#### EXERCISE INPUTS ####

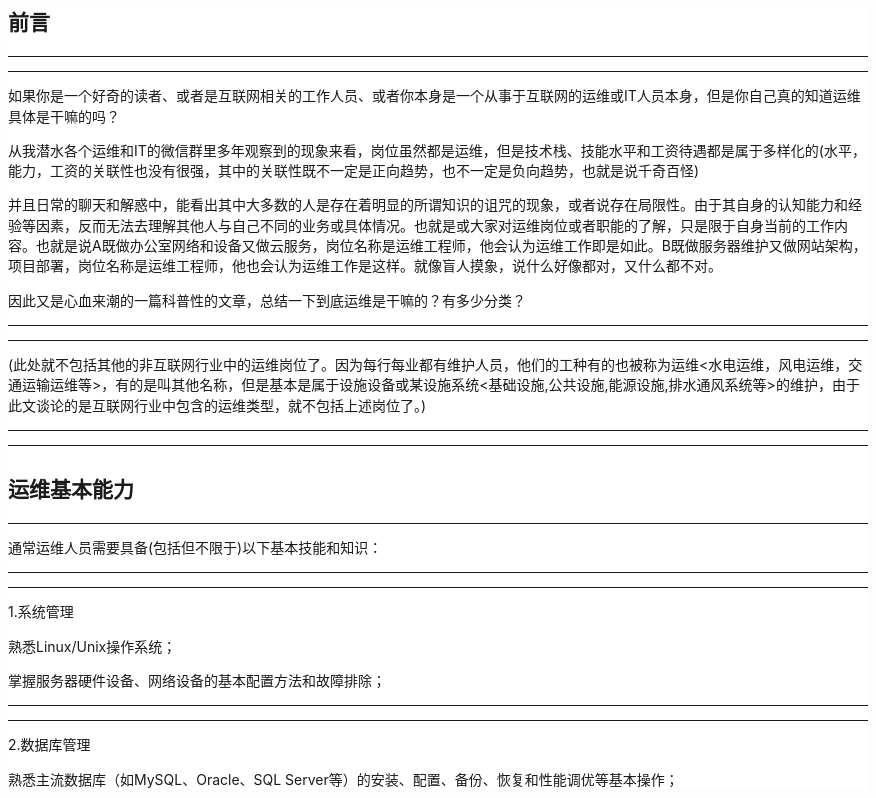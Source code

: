 ## 前言

---



---

如果你是一个好奇的读者、或者是互联网相关的工作人员、或者你本身是一个从事于互联网的运维或IT人员本身，但是你自己真的知道运维具体是干嘛的吗？

从我潜水各个运维和IT的微信群里多年观察到的现象来看，岗位虽然都是运维，但是技术栈、技能水平和工资待遇都是属于多样化的(水平，能力，工资的关联性也没有很强，其中的关联性既不一定是正向趋势，也不一定是负向趋势，也就是说千奇百怪)
  
并且日常的聊天和解惑中，能看出其中大多数的人是存在着明显的所谓知识的诅咒的现象，或者说存在局限性。由于其自身的认知能力和经验等因素，反而无法去理解其他人与自己不同的业务或具体情况。也就是或大家对运维岗位或者职能的了解，只是限于自身当前的工作内容。也就是说A既做办公室网络和设备又做云服务，岗位名称是运维工程师，他会认为运维工作即是如此。B既做服务器维护又做网站架构，项目部署，岗位名称是运维工程师，他也会认为运维工作是这样。就像盲人摸象，说什么好像都对，又什么都不对。

因此又是心血来潮的一篇科普性的文章，总结一下到底运维是干嘛的？有多少分类？

---



---

(此处就不包括其他的非互联网行业中的运维岗位了。因为每行每业都有维护人员，他们的工种有的也被称为运维<水电运维，风电运维，交通运输运维等>，有的是叫其他名称，但是基本是属于设施设备或某设施系统<基础设施,公共设施,能源设施,排水通风系统等>的维护，由于此文谈论的是互联网行业中包含的运维类型，就不包括上述岗位了。)

---



---

## 运维基本能力

---

通常运维人员需要具备(包括但不限于)以下基本技能和知识：

---



---

1.系统管理

熟悉Linux/Unix操作系统；
  
掌握服务器硬件设备、网络设备的基本配置方法和故障排除；

---



---

2.数据库管理
  
熟悉主流数据库（如MySQL、Oracle、SQL Server等）的安装、配置、备份、恢复和性能调优等基本操作；
  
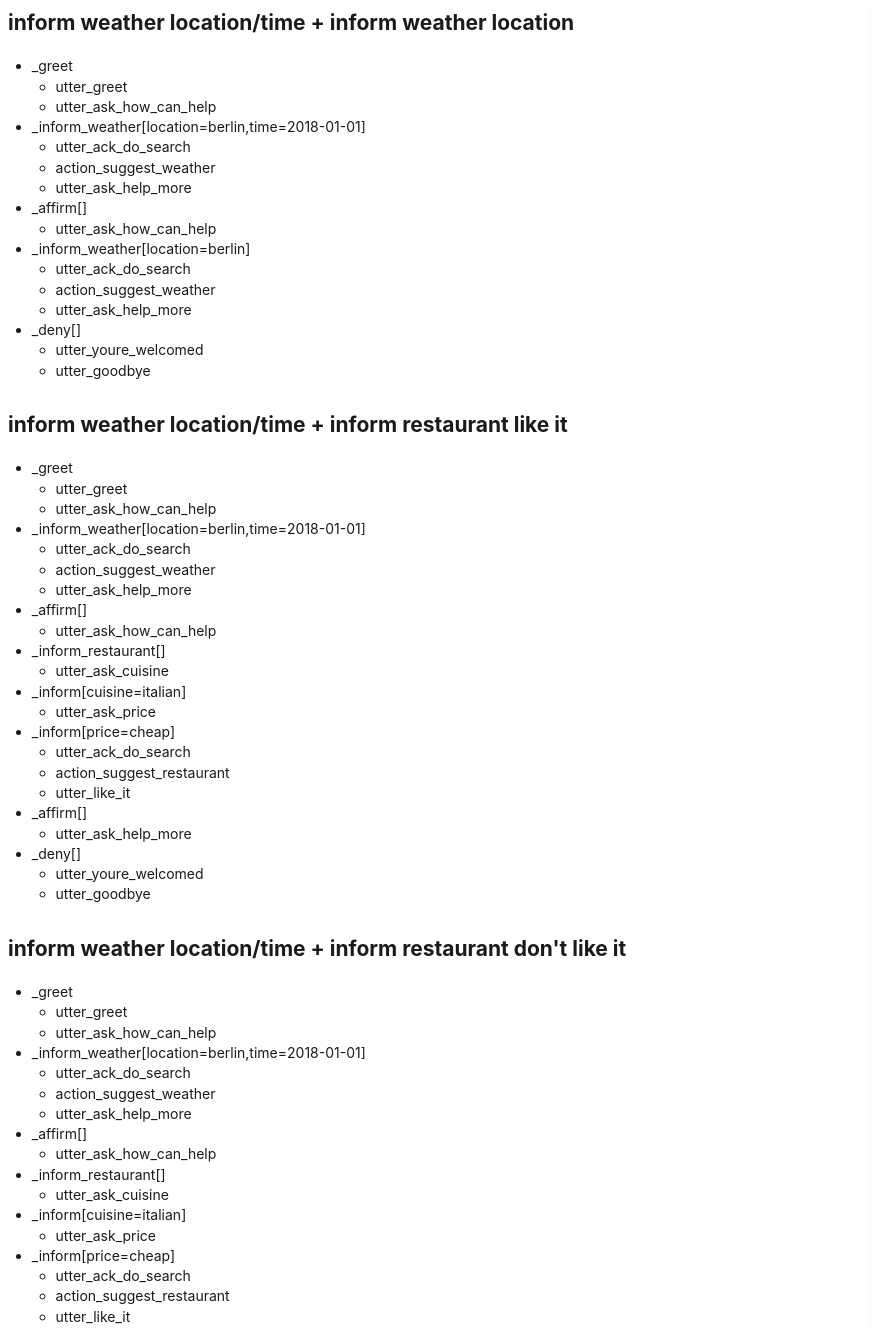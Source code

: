 ## inform weather location/time + inform weather location
* _greet
  - utter_greet
  - utter_ask_how_can_help
* _inform_weather[location=berlin,time=2018-01-01]
  - utter_ack_do_search
  - action_suggest_weather
  - utter_ask_help_more
* _affirm[]
  - utter_ask_how_can_help
* _inform_weather[location=berlin]
  - utter_ack_do_search
  - action_suggest_weather
  - utter_ask_help_more
* _deny[]
  - utter_youre_welcomed
  - utter_goodbye

## inform weather location/time + inform restaurant like it
* _greet
  - utter_greet
  - utter_ask_how_can_help
* _inform_weather[location=berlin,time=2018-01-01]
  - utter_ack_do_search
  - action_suggest_weather
  - utter_ask_help_more
* _affirm[]
  - utter_ask_how_can_help
* _inform_restaurant[]
  - utter_ask_cuisine
* _inform[cuisine=italian]
  - utter_ask_price
* _inform[price=cheap]
  - utter_ack_do_search
  - action_suggest_restaurant
  - utter_like_it
* _affirm[]
  - utter_ask_help_more
* _deny[]
  - utter_youre_welcomed
  - utter_goodbye

## inform weather location/time + inform restaurant don't like it
* _greet
  - utter_greet
  - utter_ask_how_can_help
* _inform_weather[location=berlin,time=2018-01-01]
  - utter_ack_do_search
  - action_suggest_weather
  - utter_ask_help_more
* _affirm[]
  - utter_ask_how_can_help
* _inform_restaurant[]
  - utter_ask_cuisine
* _inform[cuisine=italian]
  - utter_ask_price
* _inform[price=cheap]
  - utter_ack_do_search
  - action_suggest_restaurant
  - utter_like_it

####

> _WHAT THE TASK ASKS_
Everything from the first line of the entries through the line containing "熟悉Linux/Unix操作系统；" is to be transcribed exactly; the pictures are not.

> _EXERCISE RESPONSE_
Source code

: ## 前言

---



---

如果你是一个好奇的读者、或者是互联网相关的工作人员、或者你本身是一个从事于互联网的运维或IT人员本身，但是你自己真的知道运维具体是干嘛的吗？

从我潜水各个运维和IT的微信群里多年观察到的现象来看，岗位虽然都是运维，但是技术栈、技能水平和工资待遇都是属于多样化的(水平，能力，工资的关联性也没有很强，其中的关联性既不一定是正向趋势，也不一定是负向趋势，也就是说千奇百怪)
  
并且日常的聊天和解惑中，能看出其中大多数的人是存在着明显的所谓知识的诅咒的现象，或者说存在局限性。由于其自身的认知能力和经验等因素，反而无法去理解其他人与自己不同的业务或具体情况。也就是或大家对运维岗位或者职能的了解，只是限于自身当前的工作内容。也就是说A既做办公室网络和设备又做云服务，岗位名称是运维工程师，他会认为运维工作即是如此。B既做服务器维护又做网站架构，项目部署，岗位名称是运维工程师，他也会认为运维工作是这样。就像盲人摸象，说什么好像都对，又什么都不对。

因此又是心血来潮的一篇科普性的文章，总结一下到底运维是干嘛的？有多少分类？

---



---

(此处就不包括其他的非互联网行业中的运维岗位了。因为每行每业都有维护人员，他们的工种有的也被称为运维<水电运维，风电运维，交通运输运维等>，有的是叫其他名称，但是基本是属于设施设备或某设施系统<基础设施,公共设施,能源设施,排水通风系统等>的维护，由于此文谈论的是互联网行业中包含的运维类型，就不包括上述岗位了。)

---



---

## 运维基本能力

---

通常运维人员需要具备(包括但不限于)以下基本技能和知识：

---



---

1.系统管理

熟悉Linux/Unix操作系统；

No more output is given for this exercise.